> Activity
Reproduce, character for character, the entries from their opening line through the line with "- You can't".

[Data records]
········
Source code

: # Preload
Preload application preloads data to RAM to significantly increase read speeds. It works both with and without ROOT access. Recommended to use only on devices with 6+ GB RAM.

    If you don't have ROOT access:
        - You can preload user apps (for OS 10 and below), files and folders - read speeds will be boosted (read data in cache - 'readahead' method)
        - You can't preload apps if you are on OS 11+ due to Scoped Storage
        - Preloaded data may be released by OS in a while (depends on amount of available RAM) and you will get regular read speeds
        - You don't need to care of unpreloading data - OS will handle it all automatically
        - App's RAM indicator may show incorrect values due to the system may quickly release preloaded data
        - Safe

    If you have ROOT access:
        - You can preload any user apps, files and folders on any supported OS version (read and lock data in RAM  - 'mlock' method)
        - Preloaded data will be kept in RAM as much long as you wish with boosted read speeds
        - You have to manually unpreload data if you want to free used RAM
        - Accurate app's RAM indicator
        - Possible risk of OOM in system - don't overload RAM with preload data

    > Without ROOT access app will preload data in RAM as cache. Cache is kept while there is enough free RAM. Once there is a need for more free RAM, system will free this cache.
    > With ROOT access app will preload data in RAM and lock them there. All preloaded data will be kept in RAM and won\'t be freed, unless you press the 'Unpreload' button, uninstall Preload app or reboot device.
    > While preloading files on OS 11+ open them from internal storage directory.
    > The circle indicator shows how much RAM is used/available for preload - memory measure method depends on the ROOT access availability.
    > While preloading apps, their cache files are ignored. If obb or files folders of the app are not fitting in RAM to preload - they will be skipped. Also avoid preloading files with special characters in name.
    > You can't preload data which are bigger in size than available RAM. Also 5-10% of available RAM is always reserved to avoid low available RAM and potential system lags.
········
> Exercise solution
Source code

: # Preload
Preload application preloads data to RAM to significantly increase read speeds. It works both with and without ROOT access. Recommended to use only on devices with 6+ GB RAM.

    If you don't have ROOT access:
        - You can preload user apps (for OS 10 and below), files and folders - read speeds will be boosted (read data in cache - 'readahead' method)
        - You can't preload apps if you are on OS 11+ due to Scoped Storage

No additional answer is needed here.